Leiomyomas are a benign type of submucosal nodule usually found in the lower section of the esophagus. They can also occur in the stomach, rectum, or colon. Most leiomyomas cause no symptoms, but in some cases, they can cause dysphagia, or difficulty swallowing. Surgical removal of the leiomyoma may be recommended when dysphagia occurs, but when there are no symptoms, no treatment is required.
Granular Cell Tumors
Granular cell tumors are a type of submucosal nodule most commonly found in the esophagus, but they can also occur in the stomach, colon, rectum, and bile ducts. They are usually benign, but larger, faster-growing tumors can be cancerous. Removal of granular cell tumors is often recommended for both diagnosis and treatment.

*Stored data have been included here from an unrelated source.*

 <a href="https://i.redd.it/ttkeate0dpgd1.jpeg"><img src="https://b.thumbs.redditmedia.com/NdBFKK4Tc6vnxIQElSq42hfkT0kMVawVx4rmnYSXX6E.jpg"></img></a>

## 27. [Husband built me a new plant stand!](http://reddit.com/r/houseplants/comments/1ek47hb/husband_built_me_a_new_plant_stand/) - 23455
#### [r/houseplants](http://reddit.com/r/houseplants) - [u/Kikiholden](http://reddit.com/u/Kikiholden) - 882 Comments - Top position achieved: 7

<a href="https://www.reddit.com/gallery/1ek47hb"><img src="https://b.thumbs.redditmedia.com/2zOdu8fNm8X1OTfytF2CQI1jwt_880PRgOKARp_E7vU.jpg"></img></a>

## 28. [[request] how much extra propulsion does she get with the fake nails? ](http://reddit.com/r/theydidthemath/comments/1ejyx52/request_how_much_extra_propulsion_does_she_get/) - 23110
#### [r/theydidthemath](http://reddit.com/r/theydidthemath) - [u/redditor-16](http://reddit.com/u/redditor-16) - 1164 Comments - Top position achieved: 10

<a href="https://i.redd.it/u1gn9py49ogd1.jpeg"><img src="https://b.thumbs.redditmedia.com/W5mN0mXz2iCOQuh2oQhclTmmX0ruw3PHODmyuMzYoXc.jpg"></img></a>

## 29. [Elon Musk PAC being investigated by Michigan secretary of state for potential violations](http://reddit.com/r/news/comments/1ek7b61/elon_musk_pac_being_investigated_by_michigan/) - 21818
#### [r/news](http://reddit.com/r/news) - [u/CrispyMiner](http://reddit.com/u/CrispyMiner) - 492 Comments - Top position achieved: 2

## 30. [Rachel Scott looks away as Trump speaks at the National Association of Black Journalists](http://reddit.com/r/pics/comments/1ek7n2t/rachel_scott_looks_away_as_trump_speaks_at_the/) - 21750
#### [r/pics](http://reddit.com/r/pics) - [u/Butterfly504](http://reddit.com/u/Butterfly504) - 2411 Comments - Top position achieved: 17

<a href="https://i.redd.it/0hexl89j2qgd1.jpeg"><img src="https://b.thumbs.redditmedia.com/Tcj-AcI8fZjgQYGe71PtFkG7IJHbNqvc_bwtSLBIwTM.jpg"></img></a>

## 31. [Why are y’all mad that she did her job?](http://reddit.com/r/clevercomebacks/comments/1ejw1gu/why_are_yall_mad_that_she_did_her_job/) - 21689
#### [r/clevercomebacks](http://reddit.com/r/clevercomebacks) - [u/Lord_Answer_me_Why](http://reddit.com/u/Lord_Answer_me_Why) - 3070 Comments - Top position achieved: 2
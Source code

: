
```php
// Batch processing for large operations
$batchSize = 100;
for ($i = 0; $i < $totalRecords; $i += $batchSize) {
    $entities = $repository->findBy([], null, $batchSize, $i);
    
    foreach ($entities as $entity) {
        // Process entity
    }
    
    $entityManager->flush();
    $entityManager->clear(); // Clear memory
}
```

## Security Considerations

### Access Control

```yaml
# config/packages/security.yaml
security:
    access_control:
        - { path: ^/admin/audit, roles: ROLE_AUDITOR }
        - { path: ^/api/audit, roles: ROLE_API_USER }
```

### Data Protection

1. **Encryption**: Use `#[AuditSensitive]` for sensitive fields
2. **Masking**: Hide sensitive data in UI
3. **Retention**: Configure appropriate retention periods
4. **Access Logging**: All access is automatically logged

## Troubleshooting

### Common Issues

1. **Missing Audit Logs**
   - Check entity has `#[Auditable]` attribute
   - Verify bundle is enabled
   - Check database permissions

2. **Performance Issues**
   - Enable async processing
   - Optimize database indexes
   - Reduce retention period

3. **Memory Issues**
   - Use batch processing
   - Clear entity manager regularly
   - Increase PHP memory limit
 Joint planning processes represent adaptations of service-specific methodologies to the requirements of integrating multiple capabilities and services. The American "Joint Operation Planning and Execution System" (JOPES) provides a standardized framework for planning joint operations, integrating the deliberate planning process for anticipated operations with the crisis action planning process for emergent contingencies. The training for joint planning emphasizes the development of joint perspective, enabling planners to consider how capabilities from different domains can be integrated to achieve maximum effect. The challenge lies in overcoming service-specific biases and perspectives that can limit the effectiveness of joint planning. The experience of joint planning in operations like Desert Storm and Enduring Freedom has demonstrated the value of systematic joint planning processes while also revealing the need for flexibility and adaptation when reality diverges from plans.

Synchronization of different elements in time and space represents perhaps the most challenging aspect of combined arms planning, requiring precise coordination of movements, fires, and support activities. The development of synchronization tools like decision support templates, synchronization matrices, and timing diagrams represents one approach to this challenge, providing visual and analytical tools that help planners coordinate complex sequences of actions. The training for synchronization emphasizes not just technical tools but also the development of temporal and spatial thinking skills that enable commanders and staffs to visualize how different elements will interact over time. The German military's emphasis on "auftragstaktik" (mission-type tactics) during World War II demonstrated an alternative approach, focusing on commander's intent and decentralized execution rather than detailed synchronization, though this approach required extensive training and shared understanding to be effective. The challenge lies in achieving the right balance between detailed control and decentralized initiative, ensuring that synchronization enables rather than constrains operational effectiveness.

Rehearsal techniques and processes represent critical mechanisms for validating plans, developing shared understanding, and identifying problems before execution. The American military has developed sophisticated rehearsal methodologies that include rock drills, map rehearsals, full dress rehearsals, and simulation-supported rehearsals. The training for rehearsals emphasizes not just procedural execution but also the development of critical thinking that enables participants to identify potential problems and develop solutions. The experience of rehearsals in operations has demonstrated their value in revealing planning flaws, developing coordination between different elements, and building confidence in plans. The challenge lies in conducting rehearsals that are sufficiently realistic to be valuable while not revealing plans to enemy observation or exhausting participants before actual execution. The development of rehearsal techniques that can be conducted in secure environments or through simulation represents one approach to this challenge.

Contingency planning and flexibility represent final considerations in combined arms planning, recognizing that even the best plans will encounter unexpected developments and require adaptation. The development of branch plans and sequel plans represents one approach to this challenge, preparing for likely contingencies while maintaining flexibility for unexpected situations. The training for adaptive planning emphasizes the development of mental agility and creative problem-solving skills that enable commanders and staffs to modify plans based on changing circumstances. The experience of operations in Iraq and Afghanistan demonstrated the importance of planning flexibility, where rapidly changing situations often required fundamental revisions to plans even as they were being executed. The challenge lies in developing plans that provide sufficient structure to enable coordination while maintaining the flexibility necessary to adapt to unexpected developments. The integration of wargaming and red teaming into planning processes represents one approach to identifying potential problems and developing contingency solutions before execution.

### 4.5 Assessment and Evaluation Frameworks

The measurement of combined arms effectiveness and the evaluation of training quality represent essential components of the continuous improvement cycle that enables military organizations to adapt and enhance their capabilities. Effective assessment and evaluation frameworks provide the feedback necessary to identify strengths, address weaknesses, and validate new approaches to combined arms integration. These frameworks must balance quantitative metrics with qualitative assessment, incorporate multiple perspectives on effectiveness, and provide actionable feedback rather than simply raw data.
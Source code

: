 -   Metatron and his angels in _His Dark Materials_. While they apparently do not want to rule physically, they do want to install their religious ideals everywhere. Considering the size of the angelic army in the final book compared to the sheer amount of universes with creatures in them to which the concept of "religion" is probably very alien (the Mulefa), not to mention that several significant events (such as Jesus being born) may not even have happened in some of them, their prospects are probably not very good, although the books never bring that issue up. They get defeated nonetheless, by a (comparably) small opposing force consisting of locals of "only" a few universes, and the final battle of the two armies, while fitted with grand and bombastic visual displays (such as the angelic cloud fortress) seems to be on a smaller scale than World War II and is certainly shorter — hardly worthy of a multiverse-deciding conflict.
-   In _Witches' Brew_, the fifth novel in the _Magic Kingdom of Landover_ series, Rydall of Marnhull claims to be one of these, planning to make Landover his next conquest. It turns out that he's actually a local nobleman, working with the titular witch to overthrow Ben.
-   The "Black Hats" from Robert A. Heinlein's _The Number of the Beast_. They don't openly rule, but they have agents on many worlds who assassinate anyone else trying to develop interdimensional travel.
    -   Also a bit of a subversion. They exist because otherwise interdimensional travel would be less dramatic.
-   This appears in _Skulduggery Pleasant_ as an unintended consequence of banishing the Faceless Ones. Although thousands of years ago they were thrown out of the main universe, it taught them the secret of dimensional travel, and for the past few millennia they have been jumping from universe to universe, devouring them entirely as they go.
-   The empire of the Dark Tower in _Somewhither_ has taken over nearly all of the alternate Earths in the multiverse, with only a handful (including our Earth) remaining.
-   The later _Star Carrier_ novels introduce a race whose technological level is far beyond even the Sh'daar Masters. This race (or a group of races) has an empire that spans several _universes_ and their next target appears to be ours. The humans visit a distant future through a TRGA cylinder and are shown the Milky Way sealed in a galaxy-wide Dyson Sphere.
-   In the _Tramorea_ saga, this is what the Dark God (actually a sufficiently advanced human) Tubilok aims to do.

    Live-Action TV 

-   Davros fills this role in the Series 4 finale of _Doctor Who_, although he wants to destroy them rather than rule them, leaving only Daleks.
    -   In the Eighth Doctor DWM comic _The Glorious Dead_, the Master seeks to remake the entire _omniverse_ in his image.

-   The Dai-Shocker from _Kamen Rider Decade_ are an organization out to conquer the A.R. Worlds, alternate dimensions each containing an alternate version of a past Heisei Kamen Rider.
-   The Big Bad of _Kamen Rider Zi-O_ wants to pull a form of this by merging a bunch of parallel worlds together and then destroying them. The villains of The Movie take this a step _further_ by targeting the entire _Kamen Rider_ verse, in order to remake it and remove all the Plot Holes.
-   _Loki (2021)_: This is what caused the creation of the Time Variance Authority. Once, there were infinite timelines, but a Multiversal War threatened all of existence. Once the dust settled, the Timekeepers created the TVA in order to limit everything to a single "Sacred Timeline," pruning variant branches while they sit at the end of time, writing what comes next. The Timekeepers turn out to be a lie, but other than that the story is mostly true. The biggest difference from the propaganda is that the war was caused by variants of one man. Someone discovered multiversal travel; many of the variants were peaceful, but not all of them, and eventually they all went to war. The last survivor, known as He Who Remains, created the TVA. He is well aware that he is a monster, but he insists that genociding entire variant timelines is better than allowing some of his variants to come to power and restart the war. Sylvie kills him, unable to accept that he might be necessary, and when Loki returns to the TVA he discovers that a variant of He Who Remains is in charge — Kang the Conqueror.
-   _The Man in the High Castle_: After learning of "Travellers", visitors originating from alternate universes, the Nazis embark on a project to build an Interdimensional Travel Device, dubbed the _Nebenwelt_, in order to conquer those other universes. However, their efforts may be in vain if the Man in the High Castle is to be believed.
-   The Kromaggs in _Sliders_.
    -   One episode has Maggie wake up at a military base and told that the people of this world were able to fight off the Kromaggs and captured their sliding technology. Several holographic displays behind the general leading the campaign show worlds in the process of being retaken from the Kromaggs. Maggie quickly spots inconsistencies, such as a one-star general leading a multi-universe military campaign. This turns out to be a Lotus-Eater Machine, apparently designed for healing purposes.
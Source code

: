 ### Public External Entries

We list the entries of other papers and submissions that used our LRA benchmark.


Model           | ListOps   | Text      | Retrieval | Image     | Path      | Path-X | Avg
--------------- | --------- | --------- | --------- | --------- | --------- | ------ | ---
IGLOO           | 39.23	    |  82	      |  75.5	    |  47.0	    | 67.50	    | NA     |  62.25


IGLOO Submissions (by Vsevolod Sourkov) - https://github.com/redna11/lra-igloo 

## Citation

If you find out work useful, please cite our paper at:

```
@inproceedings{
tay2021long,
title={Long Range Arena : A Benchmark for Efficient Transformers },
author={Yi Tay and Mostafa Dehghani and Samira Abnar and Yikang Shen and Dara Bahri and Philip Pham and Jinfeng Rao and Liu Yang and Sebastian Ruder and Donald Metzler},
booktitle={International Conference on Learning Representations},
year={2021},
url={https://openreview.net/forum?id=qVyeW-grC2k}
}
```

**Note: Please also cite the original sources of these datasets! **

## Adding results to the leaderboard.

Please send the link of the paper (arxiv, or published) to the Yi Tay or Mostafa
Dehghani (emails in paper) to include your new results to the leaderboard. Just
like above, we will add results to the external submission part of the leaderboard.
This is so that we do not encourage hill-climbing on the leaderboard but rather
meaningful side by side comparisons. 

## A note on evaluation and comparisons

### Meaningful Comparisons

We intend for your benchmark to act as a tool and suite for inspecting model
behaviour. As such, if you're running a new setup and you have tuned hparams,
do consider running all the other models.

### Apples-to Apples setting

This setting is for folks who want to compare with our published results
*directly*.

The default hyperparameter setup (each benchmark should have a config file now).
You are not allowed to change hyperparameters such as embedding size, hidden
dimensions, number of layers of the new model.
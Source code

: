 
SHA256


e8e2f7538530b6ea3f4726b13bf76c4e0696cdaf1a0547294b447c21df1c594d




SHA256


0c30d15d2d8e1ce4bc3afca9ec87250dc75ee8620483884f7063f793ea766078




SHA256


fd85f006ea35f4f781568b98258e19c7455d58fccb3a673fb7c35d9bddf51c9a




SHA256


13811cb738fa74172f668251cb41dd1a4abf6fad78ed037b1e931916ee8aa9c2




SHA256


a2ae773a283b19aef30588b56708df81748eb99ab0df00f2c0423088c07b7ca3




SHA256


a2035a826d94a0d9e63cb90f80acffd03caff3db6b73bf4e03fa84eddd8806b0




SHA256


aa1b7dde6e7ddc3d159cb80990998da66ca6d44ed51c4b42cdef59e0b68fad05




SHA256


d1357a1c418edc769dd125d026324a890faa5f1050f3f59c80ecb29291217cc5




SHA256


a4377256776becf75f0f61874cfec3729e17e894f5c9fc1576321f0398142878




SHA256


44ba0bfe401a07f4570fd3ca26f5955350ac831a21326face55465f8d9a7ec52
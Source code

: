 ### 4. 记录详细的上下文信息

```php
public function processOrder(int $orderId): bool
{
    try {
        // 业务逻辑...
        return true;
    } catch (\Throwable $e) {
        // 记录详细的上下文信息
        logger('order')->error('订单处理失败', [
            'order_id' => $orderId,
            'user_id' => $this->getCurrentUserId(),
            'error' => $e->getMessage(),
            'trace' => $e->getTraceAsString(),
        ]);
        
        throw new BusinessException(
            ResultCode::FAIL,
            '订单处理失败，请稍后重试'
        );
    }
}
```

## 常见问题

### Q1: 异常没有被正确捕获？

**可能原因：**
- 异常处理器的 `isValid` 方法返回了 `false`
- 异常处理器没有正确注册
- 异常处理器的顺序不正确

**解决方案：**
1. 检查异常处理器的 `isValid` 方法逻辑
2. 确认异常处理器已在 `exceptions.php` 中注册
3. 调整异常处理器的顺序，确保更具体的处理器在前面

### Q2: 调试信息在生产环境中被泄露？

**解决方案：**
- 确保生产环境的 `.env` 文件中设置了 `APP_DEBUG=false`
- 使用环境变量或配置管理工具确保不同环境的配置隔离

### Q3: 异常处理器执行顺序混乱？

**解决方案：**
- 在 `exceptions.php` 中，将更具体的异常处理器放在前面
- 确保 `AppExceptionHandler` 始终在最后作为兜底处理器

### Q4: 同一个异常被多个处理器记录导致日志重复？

Simple and Duplication Cysts
Simple cysts are fluid-filled sacs that can occur anywhere along the GI tract. Duplication cysts are rare congenital abnormalities. They can also occur anywhere along the GI tract, but they are least common in the stomach. Cysts are usually benign.
Occasionally, other organs, such as the liver, heart, gallbladder, or a blood vessel, protrude into the stomach, causing what looks like a submucosal nodule in some imaging tests. This is called extrinsic compression. Generally, an extrinsic compression cannot be identified without endoscopic ultrasound, or EUS.